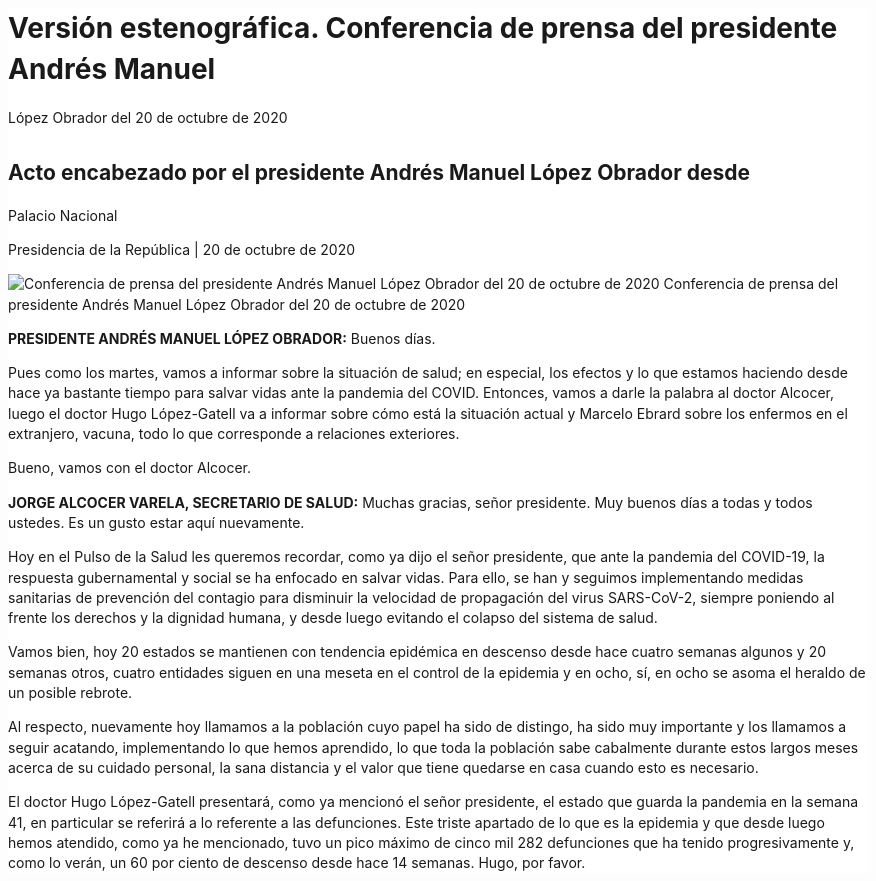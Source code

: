 #  Versión estenográfica. Conferencia de prensa del presidente Andrés Manuel
López Obrador del 20 de octubre de 2020

##  Acto encabezado por el presidente Andrés Manuel López Obrador desde
Palacio Nacional

Presidencia de la República | 20 de octubre de 2020 

![Conferencia de prensa del presidente Andrés Manuel López Obrador del 20 de
octubre de
2020](https://www.gob.mx/cms/uploads/article/main_image/101139/WhatsApp_Image_2020-10-20_at_08.24.57.jpeg)
Conferencia de prensa del presidente Andrés Manuel López Obrador del 20 de
octubre de 2020

**PRESIDENTE ANDRÉS MANUEL LÓPEZ OBRADOR:** Buenos días.

Pues como los martes, vamos a informar sobre la situación de salud; en
especial, los efectos y lo que estamos haciendo desde hace ya bastante tiempo
para salvar vidas ante la pandemia del COVID. Entonces, vamos a darle la
palabra al doctor Alcocer, luego el doctor Hugo López-Gatell va a informar
sobre cómo está la situación actual y Marcelo Ebrard sobre los enfermos en el
extranjero, vacuna, todo lo que corresponde a relaciones exteriores.

Bueno, vamos con el doctor Alcocer.

**JORGE ALCOCER VARELA, SECRETARIO DE SALUD:** Muchas gracias, señor
presidente. Muy buenos días a todas y todos ustedes. Es un gusto estar aquí
nuevamente.

Hoy en el Pulso de la Salud les queremos recordar, como ya dijo el señor
presidente, que ante la pandemia del COVID-19, la respuesta gubernamental y
social se ha enfocado en salvar vidas. Para ello, se han y seguimos
implementando medidas sanitarias de prevención del contagio para disminuir la
velocidad de propagación del virus SARS-CoV-2, siempre poniendo al frente los
derechos y la dignidad humana, y desde luego evitando el colapso del sistema
de salud.

Vamos bien, hoy 20 estados se mantienen con tendencia epidémica en descenso
desde hace cuatro semanas algunos y 20 semanas otros, cuatro entidades siguen
en una meseta en el control de la epidemia y en ocho, sí, en ocho se asoma el
heraldo de un posible rebrote.

Al respecto, nuevamente hoy llamamos a la población cuyo papel ha sido de
distingo, ha sido muy importante y los llamamos a seguir acatando,
implementando lo que hemos aprendido, lo que toda la población sabe cabalmente
durante estos largos meses acerca de su cuidado personal, la sana distancia y
el valor que tiene quedarse en casa cuando esto es necesario.

El doctor Hugo López-Gatell presentará, como ya mencionó el señor presidente,
el estado que guarda la pandemia en la semana 41, en particular se referirá a
lo referente a las defunciones. Este triste apartado de lo que es la epidemia
y que desde luego hemos atendido, como ya he mencionado, tuvo un pico máximo
de cinco mil 282 defunciones que ha tenido progresivamente y, como lo verán,
un 60 por ciento de descenso desde hace 14 semanas. Hugo, por favor.
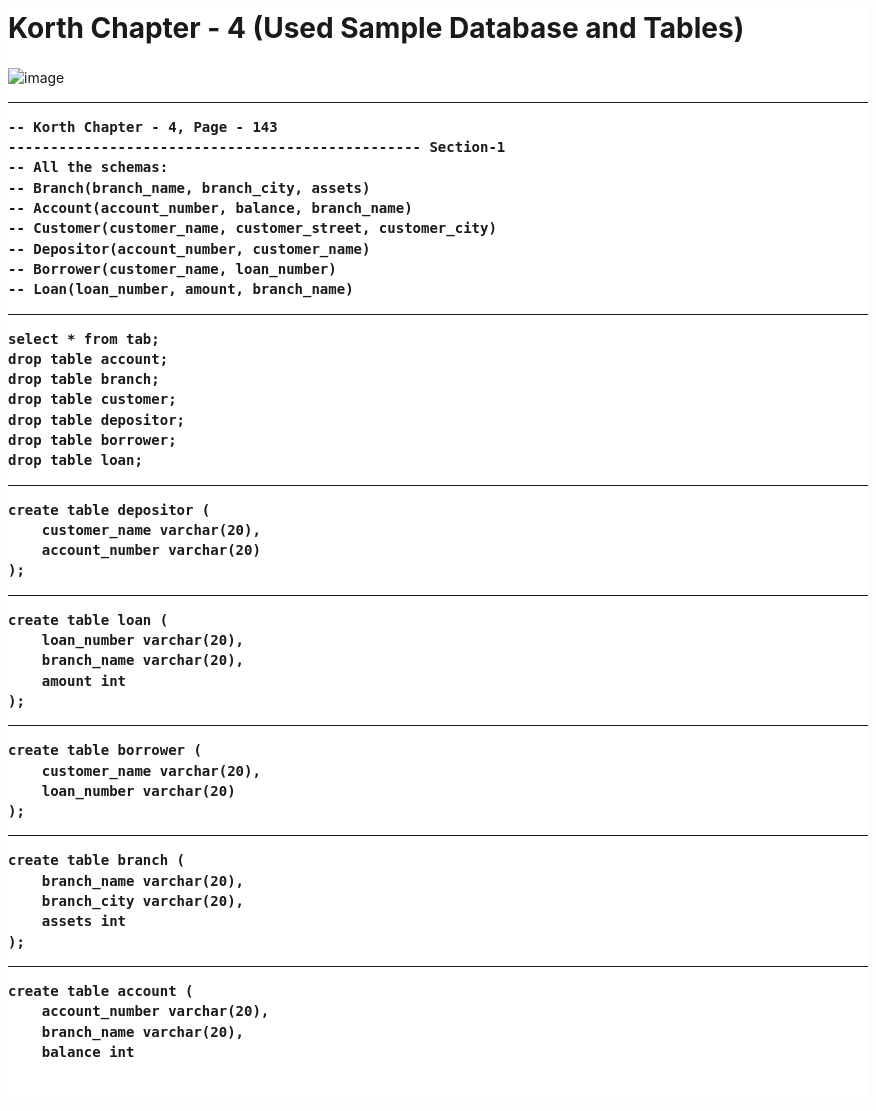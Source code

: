 # Korth Chapter - 4 (Used Sample Database and Tables)<br>

![image](https://github.com/toarnabtrainer/MySQL_Notes/assets/111301975/836b9aaf-c21c-4cbd-bf12-05be5347dd81)
<hr>
<b>
<pre>
-- Korth Chapter - 4, Page - 143
------------------------------------------------- Section-1
-- All the schemas:
-- Branch(branch_name, branch_city, assets)
-- Account(account_number, balance, branch_name)
-- Customer(customer_name, customer_street, customer_city)
-- Depositor(account_number, customer_name)
-- Borrower(customer_name, loan_number)
-- Loan(loan_number, amount, branch_name)
</pre>
<hr>
<pre>
select * from tab;
drop table account;
drop table branch;
drop table customer;
drop table depositor;
drop table borrower;
drop table loan;
</pre>
<hr>
<pre>
create table depositor (
	customer_name varchar(20),
	account_number varchar(20)
);
</pre>
<hr>
<pre>
create table loan (
	loan_number varchar(20),
	branch_name varchar(20),
	amount int
);
</pre>
<hr>
<pre>
create table borrower (
	customer_name varchar(20),
	loan_number varchar(20)
);
</pre>
<hr>
<pre>
create table branch (
	branch_name varchar(20),
	branch_city varchar(20),
	assets int
);
</pre>
<hr>
<pre>
create table account (
	account_number varchar(20),
	branch_name varchar(20),
	balance int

****************************************

» WHAT TO PRODUCE
What is needed is an exact printout of all the entries, without the pictures.

» REPLY
Source code

: #  Versión estenográfica. Conferencia de prensa del presidente Andrés Manuel
López Obrador del 20 de octubre de 2020

##  Acto encabezado por el presidente Andrés Manuel López Obrador desde
Palacio Nacional

Presidencia de la República | 20 de octubre de 2020 

![Conferencia de prensa del presidente Andrés Manuel López Obrador del 20 de
octubre de
2020](https://www.gob.mx/cms/uploads/article/main_image/101139/WhatsApp_Image_2020-10-20_at_08.24.57.jpeg)
Conferencia de prensa del presidente Andrés Manuel López Obrador del 20 de
octubre de 2020

**PRESIDENTE ANDRÉS MANUEL LÓPEZ OBRADOR:** Buenos días.

Pues como los martes, vamos a informar sobre la situación de salud; en
especial, los efectos y lo que estamos haciendo desde hace ya bastante tiempo
para salvar vidas ante la pandemia del COVID. Entonces, vamos a darle la
palabra al doctor Alcocer, luego el doctor Hugo López-Gatell va a informar
sobre cómo está la situación actual y Marcelo Ebrard sobre los enfermos en el
extranjero, vacuna, todo lo que corresponde a relaciones exteriores.

Bueno, vamos con el doctor Alcocer.

**JORGE ALCOCER VARELA, SECRETARIO DE SALUD:** Muchas gracias, señor
presidente. Muy buenos días a todas y todos ustedes. Es un gusto estar aquí
nuevamente.

Hoy en el Pulso de la Salud les queremos recordar, como ya dijo el señor
presidente, que ante la pandemia del COVID-19, la respuesta gubernamental y
social se ha enfocado en salvar vidas. Para ello, se han y seguimos
implementando medidas sanitarias de prevención del contagio para disminuir la
velocidad de propagación del virus SARS-CoV-2, siempre poniendo al frente los
derechos y la dignidad humana, y desde luego evitando el colapso del sistema
de salud.

Vamos bien, hoy 20 estados se mantienen con tendencia epidémica en descenso
desde hace cuatro semanas algunos y 20 semanas otros, cuatro entidades siguen
en una meseta en el control de la epidemia y en ocho, sí, en ocho se asoma el
heraldo de un posible rebrote.

Al respecto, nuevamente hoy llamamos a la población cuyo papel ha sido de
distingo, ha sido muy importante y los llamamos a seguir acatando,
implementando lo que hemos aprendido, lo que toda la población sabe cabalmente
durante estos largos meses acerca de su cuidado personal, la sana distancia y
el valor que tiene quedarse en casa cuando esto es necesario.

El doctor Hugo López-Gatell presentará, como ya mencionó el señor presidente,
el estado que guarda la pandemia en la semana 41, en particular se referirá a
lo referente a las defunciones. Este triste apartado de lo que es la epidemia
y que desde luego hemos atendido, como ya he mencionado, tuvo un pico máximo
de cinco mil 282 defunciones que ha tenido progresivamente y, como lo verán,
un 60 por ciento de descenso desde hace 14 semanas. Hugo, por favor.
Source code

: # Korth Chapter - 4 (Used Sample Database and Tables)<br>

![image](https://github.com/toarnabtrainer/MySQL_Notes/assets/111301975/836b9aaf-c21c-4cbd-bf12-05be5347dd81)
<hr>
<b>
<pre>
-- Korth Chapter - 4, Page - 143
------------------------------------------------- Section-1
-- All the schemas:
-- Branch(branch_name, branch_city, assets)
-- Account(account_number, balance, branch_name)
-- Customer(customer_name, customer_street, customer_city)
-- Depositor(account_number, customer_name)
-- Borrower(customer_name, loan_number)
-- Loan(loan_number, amount, branch_name)
</pre>
<hr>
<pre>
select * from tab;
drop table account;
drop table branch;
drop table customer;
drop table depositor;
drop table borrower;
drop table loan;
</pre>
<hr>
<pre>
create table depositor (
	customer_name varchar(20),
	account_number varchar(20)
);
</pre>
<hr>
<pre>
create table loan (
	loan_number varchar(20),
	branch_name varchar(20),
	amount int
);
</pre>
<hr>
<pre>
create table borrower (
	customer_name varchar(20),
	loan_number varchar(20)
);
</pre>
<hr>
<pre>
create table branch (
	branch_name varchar(20),
	branch_city varchar(20),
	assets int
);
</pre>
<hr>
<pre>
create table account (
	account_number varchar(20),
	branch_name varchar(20),
	balance int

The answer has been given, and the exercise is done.